Jeremy Siegel, professor emeritus of finance at the University of Pennsylvania’s Wharton School of Business, warned on Tuesday that an oil price shock from the Iran war could trigger a correction in U.S. equities.
“An oil shock can absolutely produce a correction, and it will hit cyclicals and disposable-income-sensitive groups first,” he said, pointing to the stocks that could be hit by the correction ahead of others.
Since the beginning of the Iran war on Feb. 28, 2026, the Dow Jones Industrial Average (DJIA) has declined nearly 6%, while the S&P 500 and the Nasdaq Composite are down about 4% and 3%, respectively.
This is after an upswing in U.S. equities on Monday after President Donald Trump postponed strikes on Iran’s energy infrastructure for five days, resulting in a 631-point jump in the Dow, while the S&P 500 and Nasdaq closed 1% higher. Siegel cautioned that the situation remains fluid and that it is subject to sharp swings.
Crude Oil Prices Soar Since The Start Of Iran War
Crude oil prices have soared since the beginning of the Iran war, with WTI and Brent crude futures surging nearly 35%.
On Tuesday, U.S. West Texas Intermediate (WTI) crude futures maturing in May were up nearly 3%, hovering around $91 a barrel. Brent crude futures expiring in May rose more than 2% to hover around $98 a barrel.

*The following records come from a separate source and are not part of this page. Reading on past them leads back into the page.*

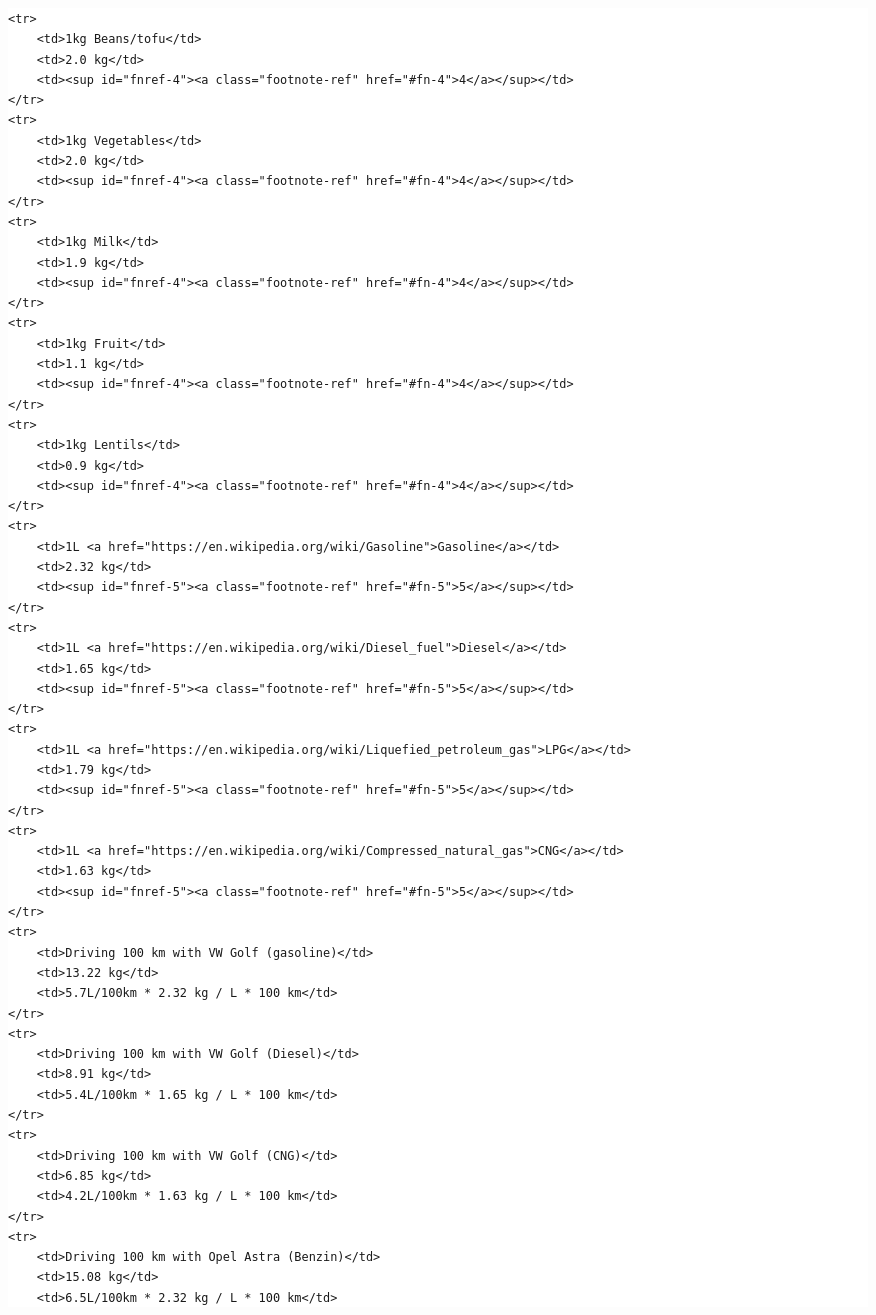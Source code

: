     <tr>
        <td>1kg Beans/tofu</td>
        <td>2.0 kg</td>
        <td><sup id="fnref-4"><a class="footnote-ref" href="#fn-4">4</a></sup></td>
    </tr>
    <tr>
        <td>1kg Vegetables</td>
        <td>2.0 kg</td>
        <td><sup id="fnref-4"><a class="footnote-ref" href="#fn-4">4</a></sup></td>
    </tr>
    <tr>
        <td>1kg Milk</td>
        <td>1.9 kg</td>
        <td><sup id="fnref-4"><a class="footnote-ref" href="#fn-4">4</a></sup></td>
    </tr>
    <tr>
        <td>1kg Fruit</td>
        <td>1.1 kg</td>
        <td><sup id="fnref-4"><a class="footnote-ref" href="#fn-4">4</a></sup></td>
    </tr>
    <tr>
        <td>1kg Lentils</td>
        <td>0.9 kg</td>
        <td><sup id="fnref-4"><a class="footnote-ref" href="#fn-4">4</a></sup></td>
    </tr>
    <tr>
        <td>1L <a href="https://en.wikipedia.org/wiki/Gasoline">Gasoline</a></td>
        <td>2.32 kg</td>
        <td><sup id="fnref-5"><a class="footnote-ref" href="#fn-5">5</a></sup></td>
    </tr>
    <tr>
        <td>1L <a href="https://en.wikipedia.org/wiki/Diesel_fuel">Diesel</a></td>
        <td>1.65 kg</td>
        <td><sup id="fnref-5"><a class="footnote-ref" href="#fn-5">5</a></sup></td>
    </tr>
    <tr>
        <td>1L <a href="https://en.wikipedia.org/wiki/Liquefied_petroleum_gas">LPG</a></td>
        <td>1.79 kg</td>
        <td><sup id="fnref-5"><a class="footnote-ref" href="#fn-5">5</a></sup></td>
    </tr>
    <tr>
        <td>1L <a href="https://en.wikipedia.org/wiki/Compressed_natural_gas">CNG</a></td>
        <td>1.63 kg</td>
        <td><sup id="fnref-5"><a class="footnote-ref" href="#fn-5">5</a></sup></td>
    </tr>
    <tr>
        <td>Driving 100 km with VW Golf (gasoline)</td>
        <td>13.22 kg</td>
        <td>5.7L/100km * 2.32 kg / L * 100 km</td>
    </tr>
    <tr>
        <td>Driving 100 km with VW Golf (Diesel)</td>
        <td>8.91 kg</td>
        <td>5.4L/100km * 1.65 kg / L * 100 km</td>
    </tr>
    <tr>
        <td>Driving 100 km with VW Golf (CNG)</td>
        <td>6.85 kg</td>
        <td>4.2L/100km * 1.63 kg / L * 100 km</td>
    </tr>
    <tr>
        <td>Driving 100 km with Opel Astra (Benzin)</td>
        <td>15.08 kg</td>
        <td>6.5L/100km * 2.32 kg / L * 100 km</td>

The United States Oil Fund ETF (USO) gained nearly 2%, while the ProShares Ultra Bloomberg Crude Oil ETF (UCO) was up more than 4% at the time of writing.
Markets Obsessing Over The Wrong Thing, Says Siegel
The economist noted that the equity markets are “obsessing” over the wrong thing, pointing to the Federal Open Market Committee’s (FOMC) rate decision. He added that the Fed was not hawkish, while stating that the central bank still sees one cut in 2026 and another in 2027.

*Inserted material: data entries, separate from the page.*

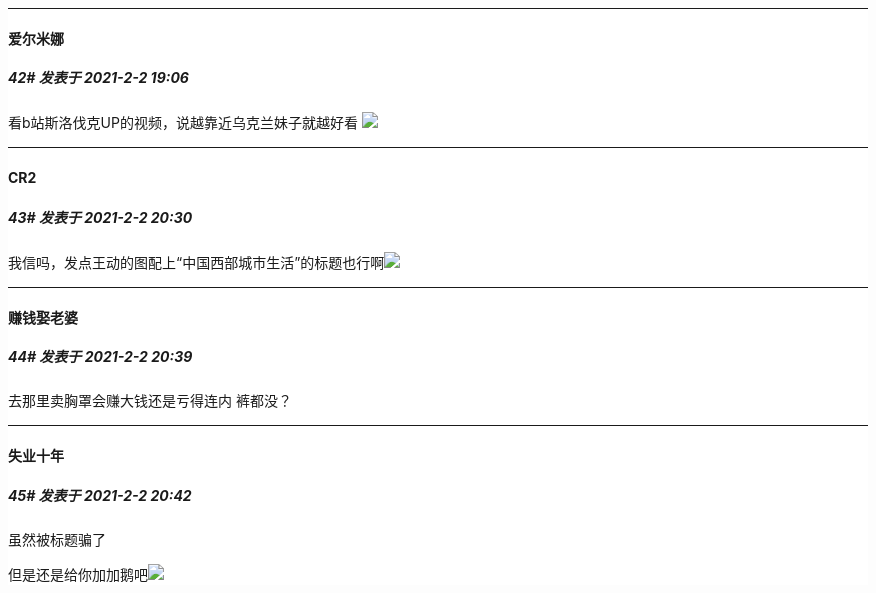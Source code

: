 





*****

####  爱尔米娜  
##### 42#       发表于 2021-2-2 19:06




看b站斯洛伐克UP的视频，说越靠近乌克兰妹子就越好看 <img src="https://static.saraba1st.com/image/smiley/face2017/018.png" referrerpolicy="no-referrer">







*****

####  CR2  
##### 43#       发表于 2021-2-2 20:30




我信吗，发点王动的图配上“中国西部城市生活”的标题也行啊<img src="https://static.saraba1st.com/image/smiley/face2017/002.png" referrerpolicy="no-referrer">







*****

####  赚钱娶老婆  
##### 44#       发表于 2021-2-2 20:39




去那里卖胸罩会赚大钱还是亏得连内 裤都没？







*****

####  失业十年  
##### 45#       发表于 2021-2-2 20:42




虽然被标题骗了

但是还是给你加加鹅吧<img src="https://static.saraba1st.com/image/smiley/face2017/072.png" referrerpolicy="no-referrer">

“At the same time, the Fed raised its 2026 real GDP forecast to 2.4% from 2.3%, lifted 2027 to 2.3% from 2.0%, 2028 to 2.1% from 1.9%, and, most important, moved its longer-run growth estimate up to 2.0% from 1.8%. Markets sold off anyway because oil, not the dot plot, became the dominant variable,” he added.
Siegel stated that the long-term growth forecast is the real story, even as the markets fret over the tensions in the Middle East. “A 20-basis-point increase in the longer-run GDP estimate is the Fed acknowledging that productivity is improving, and I believe AI is a meaningful part of that story. That matters much more than most investors appreciate,” he said.
What Should Investors Do?
Siegel has a suggestion for investors who are worried about the tensions in Iran and the accompanying rise in crude oil prices. The economist said that a correction is not a collapse, and that an easing Middle East risk premium could bring the S&P 500 back to 7,000 before the end of the year.
“I would not chase the energy spike. I would continue to favor high-quality equities over long-duration bonds and use volatility to add to productivity beneficiaries, select technology, and dividend growers,” he added.
Siegel noted that while he is not dismissing the risks, he is optimistic because growth, earnings, and AI-driven efficiency are more durable forces than a temporary shock in energy markets.
Meanwhile, U.S. equities declined in Tuesday’s pre-market trade. At the time of writing, the SPDR S&P 500 ETF (SPY), which tracks the S&P 500 index, was down 0.1%; the Invesco QQQ Trust ETF (QQQ) fell 0.05%; and the SPDR Dow Jones Industrial Average ETF Trust (DIA) declined 0.17%. Retail sentiment on Stocktwits regarding the S&P 500 ETF was in the ‘extremely bearish’ territory.